Q. How is the Revolt of 1857 depicted in school education in the UK?
A, The account given is overly simplified. We weren’t taught about the series of annexation before the mutiny, the usurpation of the Marathas domains, the takeover of Nagpur, the part annexation of Awadh. So we were aware of the build up to the revolt, and all we learnt was, all of a sudden, there is this great revolt of soldiers over the greasing of their cartridges. This account seemed incomplete even then, as the revolt was depicted as a sudden outburst over a trivial issue. The brutality of the revolt is often obscured in the way history is taught in the UK, and the sheer bloodletting on both sides finds little mention in contemporary accounts.

Q. Do you feel that reputation which Dalhousie has earned, as a rapacious and unscrupulous Governor-General is justified?
A. Well, I feel that the judgement on Dalhousie is not unjustified.
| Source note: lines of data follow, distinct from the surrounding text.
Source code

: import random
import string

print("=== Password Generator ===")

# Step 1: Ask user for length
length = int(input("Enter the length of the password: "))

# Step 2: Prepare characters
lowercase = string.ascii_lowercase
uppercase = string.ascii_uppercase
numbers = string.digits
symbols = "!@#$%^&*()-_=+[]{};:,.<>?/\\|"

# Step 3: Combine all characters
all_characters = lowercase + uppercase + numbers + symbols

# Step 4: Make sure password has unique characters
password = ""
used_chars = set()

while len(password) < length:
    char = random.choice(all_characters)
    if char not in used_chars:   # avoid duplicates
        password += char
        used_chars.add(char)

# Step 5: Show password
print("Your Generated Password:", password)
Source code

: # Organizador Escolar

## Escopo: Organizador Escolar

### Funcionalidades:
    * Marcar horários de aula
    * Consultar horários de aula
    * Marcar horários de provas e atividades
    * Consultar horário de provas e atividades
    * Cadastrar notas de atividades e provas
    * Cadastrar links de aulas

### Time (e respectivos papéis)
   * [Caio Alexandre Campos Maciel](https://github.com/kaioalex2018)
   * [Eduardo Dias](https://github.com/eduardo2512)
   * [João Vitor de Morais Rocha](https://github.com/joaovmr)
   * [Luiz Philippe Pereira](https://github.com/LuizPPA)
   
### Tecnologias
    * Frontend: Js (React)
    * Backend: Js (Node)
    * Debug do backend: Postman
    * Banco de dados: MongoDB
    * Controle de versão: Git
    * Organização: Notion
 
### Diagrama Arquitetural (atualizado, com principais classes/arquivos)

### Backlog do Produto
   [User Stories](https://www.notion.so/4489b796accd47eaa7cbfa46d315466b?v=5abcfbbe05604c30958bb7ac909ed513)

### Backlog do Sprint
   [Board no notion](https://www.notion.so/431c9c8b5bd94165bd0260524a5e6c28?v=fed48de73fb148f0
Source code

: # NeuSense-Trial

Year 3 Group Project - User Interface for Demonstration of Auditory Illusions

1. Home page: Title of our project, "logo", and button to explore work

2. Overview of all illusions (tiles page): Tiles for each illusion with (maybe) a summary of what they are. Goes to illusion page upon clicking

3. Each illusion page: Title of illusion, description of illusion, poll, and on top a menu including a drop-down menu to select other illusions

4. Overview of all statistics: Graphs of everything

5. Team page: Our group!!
He met criticism even while he was in India for the high handedness of his dealings with the local powers. There were attempts after the revolt to try and rehabilitate his reputation, but this was undone by the utter cynicism of his opinions, which were known once his personal papers were released to the public.

The aggressive expansion policy he adopted, and the completely venal methods he pursed to achieve it were the source of a lot of consternation among the local people. These were also the source of the misgivings which gave rise to the revolt of 1857. I would even go as far as to say that were it not for Dalhousie, there would be no revolt. Even though he was no longer in India when the uprising took place, the groundswell of ill-feeling which he had aroused could not be undone in the brief period for which Canning was in charge before the revolt.

Q. How was your experience researching for this book?
Most of my research was conducted through the official documents available in India House in London, and I did not need to examine Indian archives. For the family parts of the story, I relied on a tranche of papers which my cousin found in an old shoebox, these papers comprised internal family correspondence over the entire 19th century. Though I did visit the places where all these events took place: Hyderabad, Lucknow, Delhi, Vellore. Visiting the residency building in Lucknow was a particularly surreal experience, as it was in these halls and grounds where my great-grandparents grew up, and later, when they had grown up, where they fought against the Indian revolutionaries.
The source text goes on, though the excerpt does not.